An Extended Nasoseptal Flap for Anterior Skull Base Reconstruction: Cadaver Study

Fatmahalzahra Banaz
1   Department of Otolaryngology-Head and Neck Surgery, University of Ottawa, Ottawa, Ontario, Canada
,
Fahad Alkherayf
2   Division of Neurosurgery, Department of Surgery, University of Ottawa, Ottawa, Ontario, Canada
,
Andre Lamothe
1   Department of Otolaryngology-Head and Neck Surgery, University of Ottawa, Ottawa, Ontario, Canada
,
Charles Agbi
2   Division of Neurosurgery, Department of Surgery, University of Ottawa, Ottawa, Ontario, Canada
,
Mohammad Alkutbi
2   Division of Neurosurgery, Department of Surgery, University of Ottawa, Ottawa, Ontario, Canada
,
Shaun Kilty
1   Department of Otolaryngology-Head and Neck Surgery, University of Ottawa, Ottawa, Ontario, Canada
› Author Affiliations
Further Information

Publication History

Publication Date:
02 February 2018 (online)

 

Background The adequate reconstruction of a skull base defect is paramount for good patient outcomes. The goals of reconstruction for defects produced by the expanded endoscopic endonasal approach (EEA) are identical to those of reconstructing conventional external approach and include the complete separation of the cranial cavity from the sinonasal tract, the elimination of dead space, and preservation of neurovascular and ocular function. The use of nonvascularized free grafts for the repair of a cerebrospinal fluid (CSF) leak following endoscopic sinus surgery and trauma generally results in successful repair of small CSF leaks. However, endoscopic reconstruction with multilayered free grafts for larger dural defects following skull base tumors resection is associated with a postoperative leak rate of 20 to 30%. However, with the advent of pedicled vascularized flaps, in particular, the nasoseptal flap, CSF leak rates have decreased. Despite this success, specifically, the nasoseptal flap is limited in its ability to reach extremely anterior defects and to cover defects involving more than one anatomical segment, such as those involving the posterior frontal table, and the planum sphenoidale. We present the cadaver study results of an extension of the nasoseptal flap for reconstruction of very large midline defects following endoscopic expanded endonasal approach to allow for vascularized reconstruction of the skull base.

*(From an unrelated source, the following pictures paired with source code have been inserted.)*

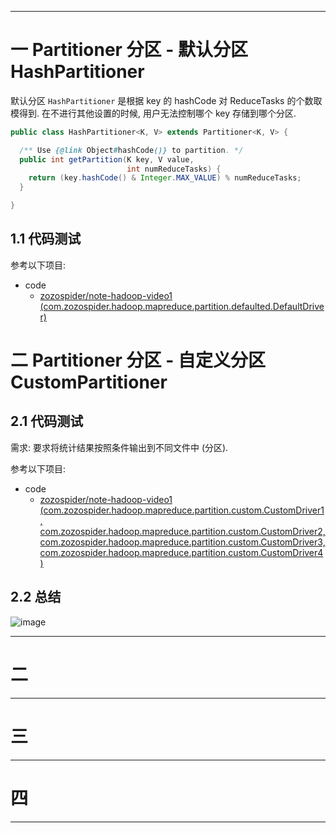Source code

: 


---

# 一 Partitioner 分区 - 默认分区 HashPartitioner

默认分区 `HashPartitioner` 是根据 key 的 hashCode 对 ReduceTasks 的个数取模得到. 在不进行其他设置的时候, 用户无法控制哪个 key 存储到哪个分区.

```java
public class HashPartitioner<K, V> extends Partitioner<K, V> {

  /** Use {@link Object#hashCode()} to partition. */
  public int getPartition(K key, V value,
                          int numReduceTasks) {
    return (key.hashCode() & Integer.MAX_VALUE) % numReduceTasks;
  }

}
```

## 1.1 代码测试

参考以下项目:

- code
  - [zozospider/note-hadoop-video1 (com.zozospider.hadoop.mapreduce.partition.defaulted.DefaultDriver)](https://github.com/zozospider/note-hadoop-video1)

# 二 Partitioner 分区 - 自定义分区 CustomPartitioner

## 2.1 代码测试

需求: 要求将统计结果按照条件输出到不同文件中 (分区).

参考以下项目:

- code
  - [zozospider/note-hadoop-video1 (com.zozospider.hadoop.mapreduce.partition.custom.CustomDriver1, com.zozospider.hadoop.mapreduce.partition.custom.CustomDriver2, com.zozospider.hadoop.mapreduce.partition.custom.CustomDriver3, com.zozospider.hadoop.mapreduce.partition.custom.CustomDriver4)](https://github.com/zozospider/note-hadoop-video1)

## 2.2 总结

![image]()

---

# 二 

---

# 三 

---

# 四 

---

Study design Feasibility, cadaveric study.

Methods Using cadaver dissections, we investigated the feasibility of using an extended nasoseptal flap to reconstruct a large midline skull base defect. The flap was raised, and the technique was investigated using fresh human specimen dissection.

Results Endoscopically an extended nasoseptal flap was used to cover the entire anterior skull base from the sella turcica to the posterior table of the frontal sinus. It was demonstrated that the extended nasoseptal flap could cover the clivus/nasopharynx while simultaneously the standard nasoseptal part covered the posterior wall/sella/planum. No facial incisions were required.

Conclusion The use of an extension of the standard nasoseptal flap could be used to cover larger anterior midline skull base defects, and more than one anatomical area in the midline skull base, if appropriate surgical technique is used. The extended nasoseptal flap has potential as a reconstructive option for anterior skull base defects.